THE TASK -
Every line below that holds the word "frame" must be listed.

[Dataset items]
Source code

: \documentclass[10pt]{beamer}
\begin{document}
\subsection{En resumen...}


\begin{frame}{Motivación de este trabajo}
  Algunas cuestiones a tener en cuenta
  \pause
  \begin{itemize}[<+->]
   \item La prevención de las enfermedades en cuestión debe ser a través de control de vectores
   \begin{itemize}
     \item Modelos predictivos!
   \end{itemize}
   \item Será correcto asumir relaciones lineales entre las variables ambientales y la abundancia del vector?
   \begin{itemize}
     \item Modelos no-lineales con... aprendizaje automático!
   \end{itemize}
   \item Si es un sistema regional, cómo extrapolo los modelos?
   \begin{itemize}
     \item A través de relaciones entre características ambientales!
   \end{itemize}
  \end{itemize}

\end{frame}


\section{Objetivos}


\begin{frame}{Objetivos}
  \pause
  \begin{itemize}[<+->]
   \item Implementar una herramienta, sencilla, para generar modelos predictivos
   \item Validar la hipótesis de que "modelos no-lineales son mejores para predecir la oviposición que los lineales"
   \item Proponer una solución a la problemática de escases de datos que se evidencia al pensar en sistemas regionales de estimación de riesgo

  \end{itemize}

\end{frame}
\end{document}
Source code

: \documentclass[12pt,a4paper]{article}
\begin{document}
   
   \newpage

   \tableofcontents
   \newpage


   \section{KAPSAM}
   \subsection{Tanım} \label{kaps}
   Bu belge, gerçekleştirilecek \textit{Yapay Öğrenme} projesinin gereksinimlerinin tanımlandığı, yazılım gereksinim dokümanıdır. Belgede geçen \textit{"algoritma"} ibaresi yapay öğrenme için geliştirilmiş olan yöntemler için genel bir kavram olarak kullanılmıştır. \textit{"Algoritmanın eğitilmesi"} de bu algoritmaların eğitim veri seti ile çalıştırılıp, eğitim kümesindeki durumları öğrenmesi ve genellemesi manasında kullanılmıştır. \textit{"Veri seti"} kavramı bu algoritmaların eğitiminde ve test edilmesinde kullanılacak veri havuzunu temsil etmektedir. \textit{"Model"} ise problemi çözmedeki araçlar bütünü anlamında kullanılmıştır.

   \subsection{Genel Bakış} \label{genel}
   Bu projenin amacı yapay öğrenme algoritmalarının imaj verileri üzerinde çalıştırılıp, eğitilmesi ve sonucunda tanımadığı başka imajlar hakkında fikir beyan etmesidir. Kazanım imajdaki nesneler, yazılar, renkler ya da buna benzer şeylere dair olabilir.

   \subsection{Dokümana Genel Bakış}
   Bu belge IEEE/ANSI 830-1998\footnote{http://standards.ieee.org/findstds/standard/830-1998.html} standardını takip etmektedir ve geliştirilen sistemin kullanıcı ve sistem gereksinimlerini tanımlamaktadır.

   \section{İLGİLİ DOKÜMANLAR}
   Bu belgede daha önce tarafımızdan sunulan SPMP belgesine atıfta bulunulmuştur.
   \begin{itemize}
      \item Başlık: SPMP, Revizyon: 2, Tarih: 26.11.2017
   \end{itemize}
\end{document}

YOUR SOLUTION -
\begin{frame}{Motivación de este trabajo}
\end{frame}
\begin{frame}{Objetivos}
\end{frame}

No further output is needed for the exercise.